**** SOURCE DATA ****
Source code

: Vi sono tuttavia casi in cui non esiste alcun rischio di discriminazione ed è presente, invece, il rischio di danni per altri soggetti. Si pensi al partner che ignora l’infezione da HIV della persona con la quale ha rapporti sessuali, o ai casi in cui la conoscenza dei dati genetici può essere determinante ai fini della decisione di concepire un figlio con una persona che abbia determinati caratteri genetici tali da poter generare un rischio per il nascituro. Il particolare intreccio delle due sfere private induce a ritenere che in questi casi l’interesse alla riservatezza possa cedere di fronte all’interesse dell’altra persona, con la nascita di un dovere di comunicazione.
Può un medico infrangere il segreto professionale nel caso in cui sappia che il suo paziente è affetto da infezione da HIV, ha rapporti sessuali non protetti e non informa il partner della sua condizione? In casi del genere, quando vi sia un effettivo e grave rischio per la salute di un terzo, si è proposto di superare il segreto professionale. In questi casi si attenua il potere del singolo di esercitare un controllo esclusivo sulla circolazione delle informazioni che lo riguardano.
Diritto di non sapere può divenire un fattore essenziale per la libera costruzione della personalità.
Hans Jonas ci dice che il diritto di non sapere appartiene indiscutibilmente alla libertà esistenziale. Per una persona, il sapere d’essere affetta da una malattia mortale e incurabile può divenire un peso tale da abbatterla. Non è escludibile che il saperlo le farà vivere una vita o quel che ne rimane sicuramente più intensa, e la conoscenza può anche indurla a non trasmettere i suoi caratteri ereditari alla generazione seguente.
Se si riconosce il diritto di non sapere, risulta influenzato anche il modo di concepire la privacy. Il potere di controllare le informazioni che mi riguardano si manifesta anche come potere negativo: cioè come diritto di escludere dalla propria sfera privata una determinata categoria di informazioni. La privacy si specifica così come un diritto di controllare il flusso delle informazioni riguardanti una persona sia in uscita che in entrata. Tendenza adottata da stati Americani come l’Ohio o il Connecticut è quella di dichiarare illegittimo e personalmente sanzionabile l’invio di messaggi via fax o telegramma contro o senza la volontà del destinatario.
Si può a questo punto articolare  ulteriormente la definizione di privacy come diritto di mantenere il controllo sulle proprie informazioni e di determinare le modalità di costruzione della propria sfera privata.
****
**WHAT IS NEEDED:** Go through the records and report each line that contains "divenire".

**ANSWER TO THIS EXERCISE:**
Diritto di non sapere può divenire un fattore essenziale per la libera costruzione della personalità.
Hans Jonas ci dice che il diritto di non sapere appartiene indiscutibilmente alla libertà esistenziale. Per una persona, il sapere d’essere affetta da una malattia mortale e incurabile può divenire un peso tale da abbatterla. Non è escludibile che il saperlo le farà vivere una vita o quel che ne rimane sicuramente più intensa, e la conoscenza può anche indurla a non trasmettere i suoi caratteri ereditari alla generazione seguente.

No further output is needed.